In addition, when given the opportunity to move from hostel accommodation, as documented above, to a drug-free apartment successful cessation was noted.

“Ever since we got in to that apartment, we had no one around us that was on heroin, so I think that’s what kind of helped us” interviewee 5

Other ‘controlled’ environments where successful reprieve from their dependenceoccurred was when hospitalised for prolonged periods or indeed when housed in a specific drug-detoxification centre.

Familial incentive

At various points in their journeys, these clients had periods of sobriety driven by certain incentives, mainly family members, particularly children or younger siblings. Their dependence results in their journeys being chaotic and quite often unmanageable but their overall ultimate wish in life is for simplicity.
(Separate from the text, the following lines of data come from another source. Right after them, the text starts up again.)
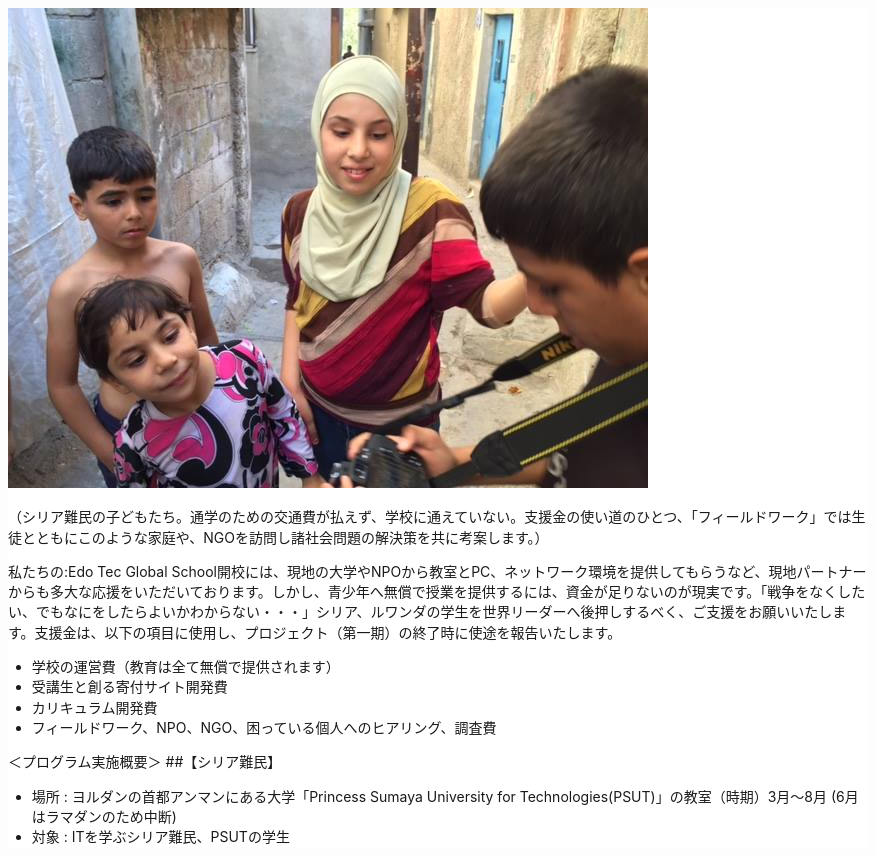 ![image1](./data/projects/02_edotech/children_who_can_not_go_school.jpg)

（シリア難民の子どもたち。通学のための交通費が払えず、学校に通えていない。支援金の使い道のひとつ、「フィールドワーク」では生徒とともにこのような家庭や、NGOを訪問し諸社会問題の解決策を共に考案します。）

私たちの:Edo Tec Global School開校には、現地の大学やNPOから教室とPC、ネットワーク環境を提供してもらうなど、現地パートナーからも多大な応援をいただいております。しかし、青少年へ無償で授業を提供するには、資金が足りないのが現実です。「戦争をなくしたい、でもなにをしたらよいかわからない・・・」シリア、ルワンダの学生を世界リーダーへ後押しするべく、ご支援をお願いいたします。支援金は、以下の項目に使用し、プロジェクト（第一期）の終了時に使途を報告いたします。
- 学校の運営費（教育は全て無償で提供されます）
- 受講生と創る寄付サイト開発費
- カリキュラム開発費
- フィールドワーク、NPO、NGO、困っている個人へのヒアリング、調査費

＜プログラム実施概要＞
##【シリア難民】
- 場所 : ヨルダンの首都アンマンにある大学「Princess Sumaya University for Technologies(PSUT)」の教室（時期）3月～8月 (6月はラマダンのため中断)
- 対象 : ITを学ぶシリア難民、PSUTの学生

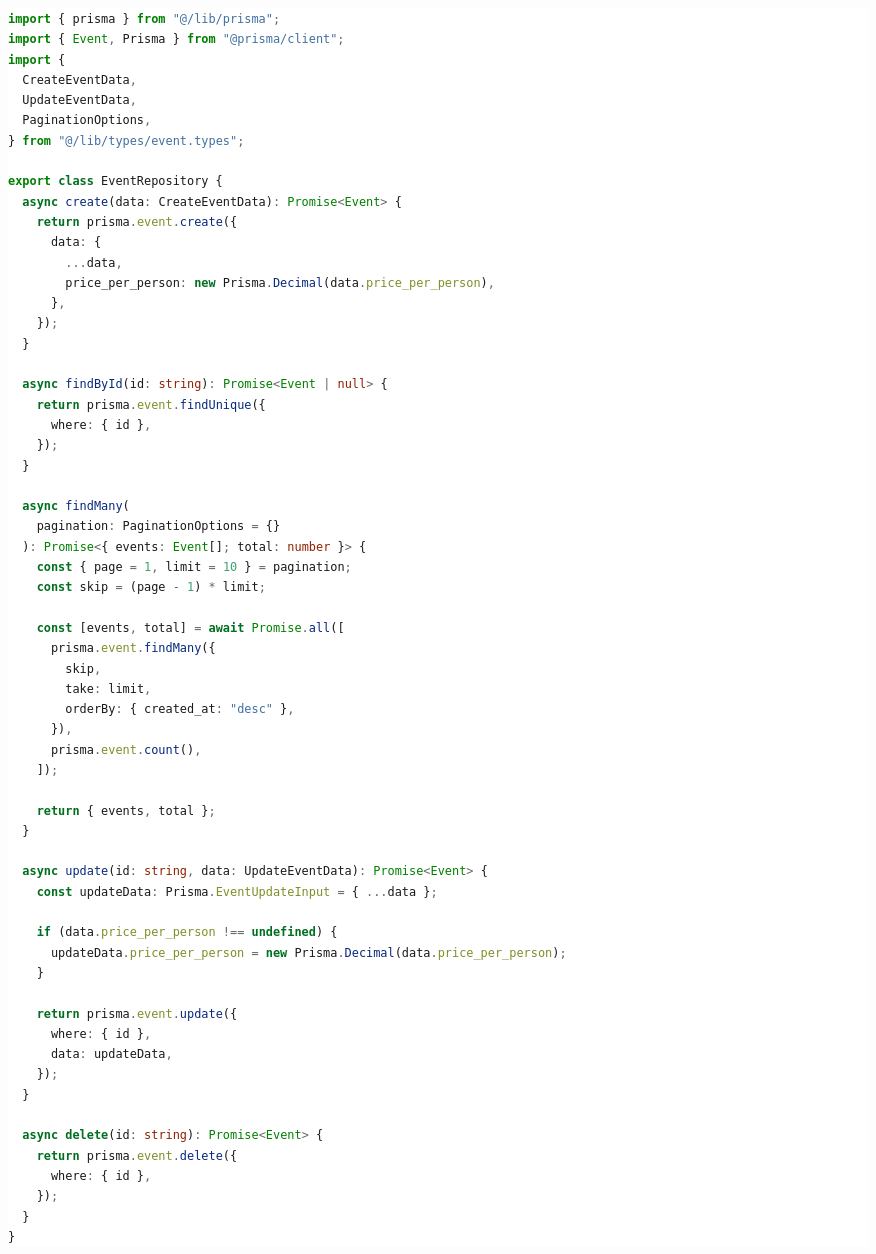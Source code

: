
 ```typescript
import { prisma } from "@/lib/prisma";
import { Event, Prisma } from "@prisma/client";
import {
  CreateEventData,
  UpdateEventData,
  PaginationOptions,
} from "@/lib/types/event.types";

export class EventRepository {
  async create(data: CreateEventData): Promise<Event> {
    return prisma.event.create({
      data: {
        ...data,
        price_per_person: new Prisma.Decimal(data.price_per_person),
      },
    });
  }

  async findById(id: string): Promise<Event | null> {
    return prisma.event.findUnique({
      where: { id },
    });
  }

  async findMany(
    pagination: PaginationOptions = {}
  ): Promise<{ events: Event[]; total: number }> {
    const { page = 1, limit = 10 } = pagination;
    const skip = (page - 1) * limit;

    const [events, total] = await Promise.all([
      prisma.event.findMany({
        skip,
        take: limit,
        orderBy: { created_at: "desc" },
      }),
      prisma.event.count(),
    ]);

    return { events, total };
  }

  async update(id: string, data: UpdateEventData): Promise<Event> {
    const updateData: Prisma.EventUpdateInput = { ...data };

    if (data.price_per_person !== undefined) {
      updateData.price_per_person = new Prisma.Decimal(data.price_per_person);
    }

    return prisma.event.update({
      where: { id },
      data: updateData,
    });
  }

  async delete(id: string): Promise<Event> {
    return prisma.event.delete({
      where: { id },
    });
  }
}
```
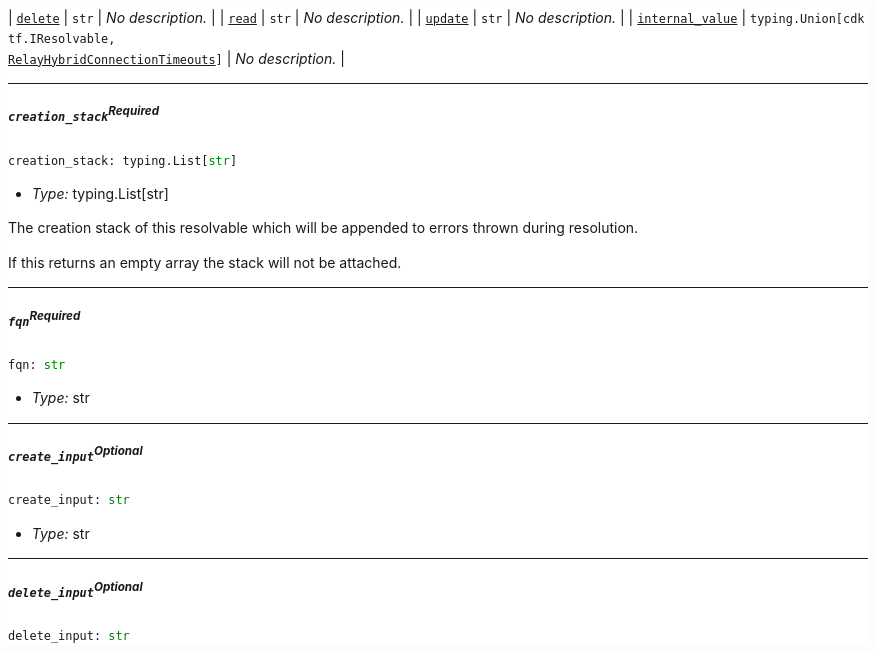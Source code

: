 | <code><a href="#@cdktf/provider-azurerm.relayHybridConnection.RelayHybridConnectionTimeoutsOutputReference.property.delete">delete</a></code> | <code>str</code> | *No description.* |
| <code><a href="#@cdktf/provider-azurerm.relayHybridConnection.RelayHybridConnectionTimeoutsOutputReference.property.read">read</a></code> | <code>str</code> | *No description.* |
| <code><a href="#@cdktf/provider-azurerm.relayHybridConnection.RelayHybridConnectionTimeoutsOutputReference.property.update">update</a></code> | <code>str</code> | *No description.* |
| <code><a href="#@cdktf/provider-azurerm.relayHybridConnection.RelayHybridConnectionTimeoutsOutputReference.property.internalValue">internal_value</a></code> | <code>typing.Union[cdktf.IResolvable, <a href="#@cdktf/provider-azurerm.relayHybridConnection.RelayHybridConnectionTimeouts">RelayHybridConnectionTimeouts</a>]</code> | *No description.* |

---

##### `creation_stack`<sup>Required</sup> <a name="creation_stack" id="@cdktf/provider-azurerm.relayHybridConnection.RelayHybridConnectionTimeoutsOutputReference.property.creationStack"></a>

```python
creation_stack: typing.List[str]
```

- *Type:* typing.List[str]

The creation stack of this resolvable which will be appended to errors thrown during resolution.

If this returns an empty array the stack will not be attached.

---

##### `fqn`<sup>Required</sup> <a name="fqn" id="@cdktf/provider-azurerm.relayHybridConnection.RelayHybridConnectionTimeoutsOutputReference.property.fqn"></a>

```python
fqn: str
```

- *Type:* str

---

##### `create_input`<sup>Optional</sup> <a name="create_input" id="@cdktf/provider-azurerm.relayHybridConnection.RelayHybridConnectionTimeoutsOutputReference.property.createInput"></a>

```python
create_input: str
```

- *Type:* str

---

##### `delete_input`<sup>Optional</sup> <a name="delete_input" id="@cdktf/provider-azurerm.relayHybridConnection.RelayHybridConnectionTimeoutsOutputReference.property.deleteInput"></a>

```python
delete_input: str
```
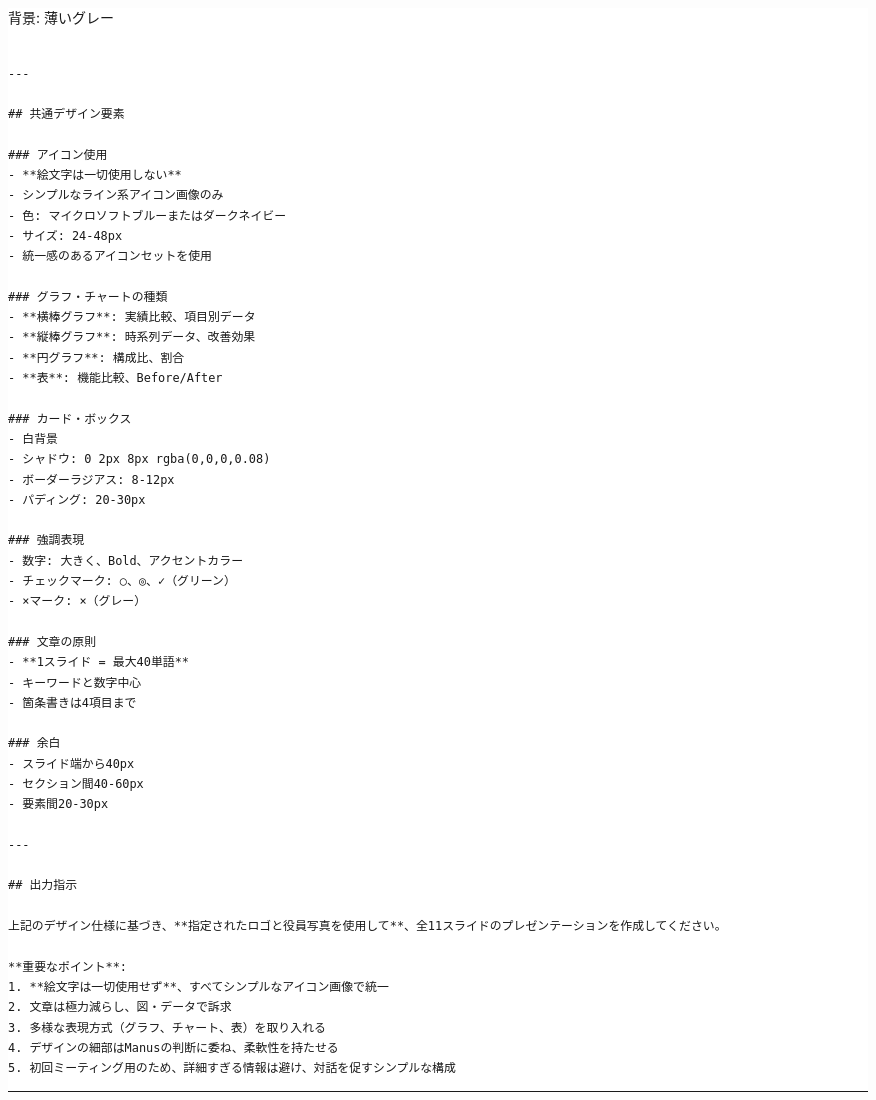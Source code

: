 背景: 薄いグレー
```

---

## 共通デザイン要素

### アイコン使用
- **絵文字は一切使用しない**
- シンプルなライン系アイコン画像のみ
- 色: マイクロソフトブルーまたはダークネイビー
- サイズ: 24-48px
- 統一感のあるアイコンセットを使用

### グラフ・チャートの種類
- **横棒グラフ**: 実績比較、項目別データ
- **縦棒グラフ**: 時系列データ、改善効果
- **円グラフ**: 構成比、割合
- **表**: 機能比較、Before/After

### カード・ボックス
- 白背景
- シャドウ: 0 2px 8px rgba(0,0,0,0.08)
- ボーダーラジアス: 8-12px
- パディング: 20-30px

### 強調表現
- 数字: 大きく、Bold、アクセントカラー
- チェックマーク: ○、◎、✓（グリーン）
- ×マーク: ×（グレー）

### 文章の原則
- **1スライド = 最大40単語**
- キーワードと数字中心
- 箇条書きは4項目まで

### 余白
- スライド端から40px
- セクション間40-60px
- 要素間20-30px

---

## 出力指示

上記のデザイン仕様に基づき、**指定されたロゴと役員写真を使用して**、全11スライドのプレゼンテーションを作成してください。

**重要なポイント**:
1. **絵文字は一切使用せず**、すべてシンプルなアイコン画像で統一
2. 文章は極力減らし、図・データで訴求
3. 多様な表現方式（グラフ、チャート、表）を取り入れる
4. デザインの細部はManusの判断に委ね、柔軟性を持たせる
5. 初回ミーティング用のため、詳細すぎる情報は避け、対話を促すシンプルな構成
```

---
Their aspirations are basic, a normal familial home with full access to their children, where the can function as a stable parent and ultimately gain the respect of their children, siblings and other family members.

“My ultimate goal is to, just to have my family back around me and get the house back to normal” interviewee 4

Interviewee 12, was motivated by his daughter’s acknowledgement that her classmates were referring to him derogatively as a “junkie”.

“That was kind of like one of the nails in the coffin for me, it was like going, Jesus Christ I had better get off this stuff…. But it’s an uphill struggle” interviewee 12

Interviewee 11 did manage to remain opiate free when in prison and is aware of the benefits of a structured routine, as a result feels a detoxification centre may be her best option to rid herself of her addiction.

“I would go into treatment at some point. To get my kids back, to live normally, just being a normal mother for my kids, that’s all I want” interviewee 11

Belief in methadone

An extremely favorable relationship with regard to the pharmacological properties of methadone was reported, particularly in the early phases of treatment. The reports ranged from the very basic to the more complex. Clients were exceptionally grateful for methadone’s ability to prevent the symptoms of withdrawal, often giving a very honest description of the positive effects with regard to this. Beyond this basic function, other clients viewed methadone as a step closer to a more ‘normal life’ as it releases them from the grip of their disease and allows them to choose their path in life. Some viewed methadone as quite simply, lifesaving.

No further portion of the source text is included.